### DATA EXTRACT
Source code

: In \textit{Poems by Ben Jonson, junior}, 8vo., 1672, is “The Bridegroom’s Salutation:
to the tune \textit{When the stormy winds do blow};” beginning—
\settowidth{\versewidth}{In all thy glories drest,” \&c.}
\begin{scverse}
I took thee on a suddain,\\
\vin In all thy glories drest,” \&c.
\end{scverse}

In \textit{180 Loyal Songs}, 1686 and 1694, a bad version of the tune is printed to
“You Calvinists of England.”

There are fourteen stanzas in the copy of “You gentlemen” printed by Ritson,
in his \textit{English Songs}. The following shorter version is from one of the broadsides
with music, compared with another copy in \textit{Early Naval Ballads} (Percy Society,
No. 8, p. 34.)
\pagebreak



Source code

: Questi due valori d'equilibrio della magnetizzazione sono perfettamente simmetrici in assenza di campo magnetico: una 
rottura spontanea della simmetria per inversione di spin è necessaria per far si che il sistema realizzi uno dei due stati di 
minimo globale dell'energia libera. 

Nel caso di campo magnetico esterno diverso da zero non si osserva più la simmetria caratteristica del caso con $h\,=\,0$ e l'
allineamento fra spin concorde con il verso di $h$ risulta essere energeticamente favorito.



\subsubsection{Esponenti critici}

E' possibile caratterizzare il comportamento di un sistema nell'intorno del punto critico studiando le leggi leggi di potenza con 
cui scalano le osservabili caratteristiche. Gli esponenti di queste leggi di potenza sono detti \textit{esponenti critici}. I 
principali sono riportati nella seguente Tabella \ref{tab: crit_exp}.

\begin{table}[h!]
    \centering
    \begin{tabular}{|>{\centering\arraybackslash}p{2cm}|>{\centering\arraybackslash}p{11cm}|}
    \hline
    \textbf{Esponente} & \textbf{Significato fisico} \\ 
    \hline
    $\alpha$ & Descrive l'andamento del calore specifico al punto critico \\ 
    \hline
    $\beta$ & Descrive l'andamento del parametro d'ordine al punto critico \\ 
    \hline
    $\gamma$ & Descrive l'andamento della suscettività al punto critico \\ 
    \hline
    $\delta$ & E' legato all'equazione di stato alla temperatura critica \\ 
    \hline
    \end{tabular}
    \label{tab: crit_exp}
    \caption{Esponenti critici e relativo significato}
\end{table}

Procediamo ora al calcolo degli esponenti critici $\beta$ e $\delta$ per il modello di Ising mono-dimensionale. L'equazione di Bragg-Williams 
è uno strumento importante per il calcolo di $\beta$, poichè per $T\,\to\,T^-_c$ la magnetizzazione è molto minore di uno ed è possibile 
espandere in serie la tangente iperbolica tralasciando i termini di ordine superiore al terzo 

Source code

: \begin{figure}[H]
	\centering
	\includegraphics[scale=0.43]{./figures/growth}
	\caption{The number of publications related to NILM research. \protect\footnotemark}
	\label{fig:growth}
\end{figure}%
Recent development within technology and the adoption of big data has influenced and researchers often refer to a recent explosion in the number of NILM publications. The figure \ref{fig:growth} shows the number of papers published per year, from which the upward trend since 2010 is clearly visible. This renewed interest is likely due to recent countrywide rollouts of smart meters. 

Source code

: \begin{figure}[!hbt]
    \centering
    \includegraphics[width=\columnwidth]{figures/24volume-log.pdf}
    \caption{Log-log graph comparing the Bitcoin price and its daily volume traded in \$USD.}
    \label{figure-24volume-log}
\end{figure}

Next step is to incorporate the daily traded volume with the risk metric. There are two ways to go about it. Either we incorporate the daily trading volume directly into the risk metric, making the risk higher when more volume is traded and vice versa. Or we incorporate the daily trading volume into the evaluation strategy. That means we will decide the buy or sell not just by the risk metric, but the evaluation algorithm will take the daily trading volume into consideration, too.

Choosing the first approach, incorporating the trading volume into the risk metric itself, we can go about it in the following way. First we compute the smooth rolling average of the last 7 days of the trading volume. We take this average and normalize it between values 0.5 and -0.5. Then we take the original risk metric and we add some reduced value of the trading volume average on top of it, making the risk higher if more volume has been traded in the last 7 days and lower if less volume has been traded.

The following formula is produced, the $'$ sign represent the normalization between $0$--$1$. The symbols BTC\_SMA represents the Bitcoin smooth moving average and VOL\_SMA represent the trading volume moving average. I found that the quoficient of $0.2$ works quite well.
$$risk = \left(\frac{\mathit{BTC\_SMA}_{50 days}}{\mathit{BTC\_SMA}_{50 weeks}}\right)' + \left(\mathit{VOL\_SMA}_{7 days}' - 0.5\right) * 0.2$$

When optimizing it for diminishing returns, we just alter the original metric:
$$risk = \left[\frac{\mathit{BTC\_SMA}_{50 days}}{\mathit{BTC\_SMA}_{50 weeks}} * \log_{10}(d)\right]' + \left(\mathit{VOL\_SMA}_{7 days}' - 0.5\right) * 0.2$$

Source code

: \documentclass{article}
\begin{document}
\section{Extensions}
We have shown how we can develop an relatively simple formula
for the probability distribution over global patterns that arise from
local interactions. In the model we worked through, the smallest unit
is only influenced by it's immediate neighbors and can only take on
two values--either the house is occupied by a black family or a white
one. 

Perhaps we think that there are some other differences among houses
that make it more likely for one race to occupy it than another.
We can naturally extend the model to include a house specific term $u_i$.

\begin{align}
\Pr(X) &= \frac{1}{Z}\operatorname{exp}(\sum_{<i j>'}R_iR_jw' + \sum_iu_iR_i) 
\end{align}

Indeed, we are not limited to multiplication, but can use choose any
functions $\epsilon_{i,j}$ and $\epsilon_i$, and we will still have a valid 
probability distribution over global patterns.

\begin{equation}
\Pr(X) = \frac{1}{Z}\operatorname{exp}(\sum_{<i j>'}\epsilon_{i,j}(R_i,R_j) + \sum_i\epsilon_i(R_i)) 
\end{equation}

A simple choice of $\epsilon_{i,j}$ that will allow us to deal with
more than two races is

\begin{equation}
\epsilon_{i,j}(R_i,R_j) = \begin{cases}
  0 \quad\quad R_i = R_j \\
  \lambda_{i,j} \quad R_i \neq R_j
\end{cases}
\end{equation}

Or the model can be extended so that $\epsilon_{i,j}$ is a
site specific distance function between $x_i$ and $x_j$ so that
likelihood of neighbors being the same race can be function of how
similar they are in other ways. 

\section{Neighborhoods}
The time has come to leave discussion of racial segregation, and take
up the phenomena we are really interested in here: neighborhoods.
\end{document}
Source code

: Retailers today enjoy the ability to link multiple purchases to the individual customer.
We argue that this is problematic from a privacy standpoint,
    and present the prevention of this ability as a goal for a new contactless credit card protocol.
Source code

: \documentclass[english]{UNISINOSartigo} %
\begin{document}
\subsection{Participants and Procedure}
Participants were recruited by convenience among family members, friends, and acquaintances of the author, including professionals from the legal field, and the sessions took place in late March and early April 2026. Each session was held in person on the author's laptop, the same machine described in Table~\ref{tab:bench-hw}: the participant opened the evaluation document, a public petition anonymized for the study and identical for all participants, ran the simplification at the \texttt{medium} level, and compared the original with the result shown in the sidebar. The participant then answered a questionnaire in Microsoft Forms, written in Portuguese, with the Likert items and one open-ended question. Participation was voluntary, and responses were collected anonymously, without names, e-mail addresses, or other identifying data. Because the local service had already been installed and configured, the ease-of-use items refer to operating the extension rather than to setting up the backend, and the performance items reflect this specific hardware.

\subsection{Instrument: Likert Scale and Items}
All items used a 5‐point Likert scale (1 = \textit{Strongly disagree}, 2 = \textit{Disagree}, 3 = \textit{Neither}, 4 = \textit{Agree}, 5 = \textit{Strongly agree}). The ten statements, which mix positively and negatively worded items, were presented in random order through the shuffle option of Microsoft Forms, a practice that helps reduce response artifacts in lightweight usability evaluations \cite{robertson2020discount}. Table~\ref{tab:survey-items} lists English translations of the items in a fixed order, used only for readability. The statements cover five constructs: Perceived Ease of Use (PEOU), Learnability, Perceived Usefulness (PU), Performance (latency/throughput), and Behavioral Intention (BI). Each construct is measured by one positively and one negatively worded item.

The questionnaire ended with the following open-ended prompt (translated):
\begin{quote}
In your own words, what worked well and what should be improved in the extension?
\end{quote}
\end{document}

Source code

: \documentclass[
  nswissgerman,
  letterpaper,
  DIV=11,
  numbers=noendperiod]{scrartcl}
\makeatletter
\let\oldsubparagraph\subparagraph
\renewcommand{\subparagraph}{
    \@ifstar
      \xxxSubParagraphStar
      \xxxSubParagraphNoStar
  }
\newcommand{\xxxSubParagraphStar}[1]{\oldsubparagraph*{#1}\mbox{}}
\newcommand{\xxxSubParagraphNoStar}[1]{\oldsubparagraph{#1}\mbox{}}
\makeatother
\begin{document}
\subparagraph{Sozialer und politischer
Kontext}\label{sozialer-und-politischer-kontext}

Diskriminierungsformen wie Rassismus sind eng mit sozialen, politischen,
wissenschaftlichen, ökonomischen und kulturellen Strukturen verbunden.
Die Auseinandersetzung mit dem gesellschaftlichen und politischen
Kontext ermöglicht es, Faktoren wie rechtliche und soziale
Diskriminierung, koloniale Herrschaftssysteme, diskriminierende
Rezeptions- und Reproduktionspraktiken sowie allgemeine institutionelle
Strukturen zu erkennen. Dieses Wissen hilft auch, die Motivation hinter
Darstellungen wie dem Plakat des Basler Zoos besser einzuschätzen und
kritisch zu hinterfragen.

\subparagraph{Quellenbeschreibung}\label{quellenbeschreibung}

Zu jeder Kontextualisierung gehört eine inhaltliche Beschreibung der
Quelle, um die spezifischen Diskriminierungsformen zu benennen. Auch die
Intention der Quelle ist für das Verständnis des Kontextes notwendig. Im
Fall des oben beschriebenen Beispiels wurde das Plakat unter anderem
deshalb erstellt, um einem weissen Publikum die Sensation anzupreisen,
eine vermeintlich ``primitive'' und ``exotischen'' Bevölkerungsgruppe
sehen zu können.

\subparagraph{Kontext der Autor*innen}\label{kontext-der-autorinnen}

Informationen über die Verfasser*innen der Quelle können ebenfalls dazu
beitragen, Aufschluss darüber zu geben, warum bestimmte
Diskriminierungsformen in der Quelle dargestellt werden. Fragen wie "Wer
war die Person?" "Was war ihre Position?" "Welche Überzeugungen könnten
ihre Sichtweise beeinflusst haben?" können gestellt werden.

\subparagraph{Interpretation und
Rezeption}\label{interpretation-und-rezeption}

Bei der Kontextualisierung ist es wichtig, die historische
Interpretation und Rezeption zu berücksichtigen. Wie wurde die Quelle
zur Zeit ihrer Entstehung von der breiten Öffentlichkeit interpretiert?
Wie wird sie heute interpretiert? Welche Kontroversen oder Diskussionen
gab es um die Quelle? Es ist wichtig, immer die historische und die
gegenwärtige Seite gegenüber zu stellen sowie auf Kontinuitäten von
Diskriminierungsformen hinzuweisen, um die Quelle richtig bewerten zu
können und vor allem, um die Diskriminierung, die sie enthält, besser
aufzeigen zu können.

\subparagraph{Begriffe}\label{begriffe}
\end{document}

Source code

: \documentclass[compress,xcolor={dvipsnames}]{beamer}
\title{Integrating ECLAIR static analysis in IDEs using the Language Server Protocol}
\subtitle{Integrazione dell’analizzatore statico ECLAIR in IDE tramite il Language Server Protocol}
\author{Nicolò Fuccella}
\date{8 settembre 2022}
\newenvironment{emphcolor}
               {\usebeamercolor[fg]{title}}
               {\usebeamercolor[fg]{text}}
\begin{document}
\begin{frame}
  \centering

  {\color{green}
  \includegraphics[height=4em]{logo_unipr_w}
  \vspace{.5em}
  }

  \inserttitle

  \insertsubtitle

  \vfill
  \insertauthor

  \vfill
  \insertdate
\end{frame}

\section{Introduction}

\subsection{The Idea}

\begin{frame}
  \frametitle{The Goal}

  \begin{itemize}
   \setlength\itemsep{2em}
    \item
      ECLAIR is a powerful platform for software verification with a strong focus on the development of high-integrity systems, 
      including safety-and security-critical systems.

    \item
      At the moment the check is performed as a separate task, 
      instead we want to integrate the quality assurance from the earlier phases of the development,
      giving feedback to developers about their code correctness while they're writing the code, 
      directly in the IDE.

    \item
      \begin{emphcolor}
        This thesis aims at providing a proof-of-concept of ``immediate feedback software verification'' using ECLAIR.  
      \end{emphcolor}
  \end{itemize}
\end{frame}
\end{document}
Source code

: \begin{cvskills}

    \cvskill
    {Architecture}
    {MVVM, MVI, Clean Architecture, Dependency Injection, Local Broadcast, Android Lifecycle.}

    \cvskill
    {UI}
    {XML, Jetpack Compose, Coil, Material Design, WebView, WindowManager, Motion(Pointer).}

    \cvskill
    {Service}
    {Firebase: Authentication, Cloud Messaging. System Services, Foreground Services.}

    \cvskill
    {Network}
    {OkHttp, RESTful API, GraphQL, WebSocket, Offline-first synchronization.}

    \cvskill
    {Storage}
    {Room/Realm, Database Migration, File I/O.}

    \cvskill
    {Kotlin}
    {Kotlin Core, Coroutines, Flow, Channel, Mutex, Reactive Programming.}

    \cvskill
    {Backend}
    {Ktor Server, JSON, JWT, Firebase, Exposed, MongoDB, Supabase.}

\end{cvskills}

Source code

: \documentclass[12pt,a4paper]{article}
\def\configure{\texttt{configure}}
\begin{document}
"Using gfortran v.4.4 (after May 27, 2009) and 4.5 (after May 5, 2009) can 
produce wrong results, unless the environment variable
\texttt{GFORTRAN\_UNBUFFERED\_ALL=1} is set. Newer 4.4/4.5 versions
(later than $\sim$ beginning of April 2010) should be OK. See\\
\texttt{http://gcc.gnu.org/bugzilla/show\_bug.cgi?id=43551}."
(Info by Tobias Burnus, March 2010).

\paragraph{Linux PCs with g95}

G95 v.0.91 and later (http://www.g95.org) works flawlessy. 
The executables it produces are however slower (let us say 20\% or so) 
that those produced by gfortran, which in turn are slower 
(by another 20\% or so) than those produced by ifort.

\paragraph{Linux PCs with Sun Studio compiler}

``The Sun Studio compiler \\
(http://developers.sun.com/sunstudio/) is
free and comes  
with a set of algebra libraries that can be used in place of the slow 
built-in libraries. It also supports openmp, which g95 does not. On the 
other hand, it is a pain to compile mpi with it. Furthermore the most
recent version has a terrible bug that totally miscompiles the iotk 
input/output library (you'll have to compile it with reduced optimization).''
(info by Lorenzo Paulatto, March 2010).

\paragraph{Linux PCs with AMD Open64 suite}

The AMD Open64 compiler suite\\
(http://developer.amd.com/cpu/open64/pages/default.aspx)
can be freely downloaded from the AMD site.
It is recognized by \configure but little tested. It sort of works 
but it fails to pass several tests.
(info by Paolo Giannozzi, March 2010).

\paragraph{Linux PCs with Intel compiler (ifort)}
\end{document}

### TASK PROMPT
Please give the number of lines in the entries that contain the word "critico", and nothing besides it.

### WRITTEN ANSWER
4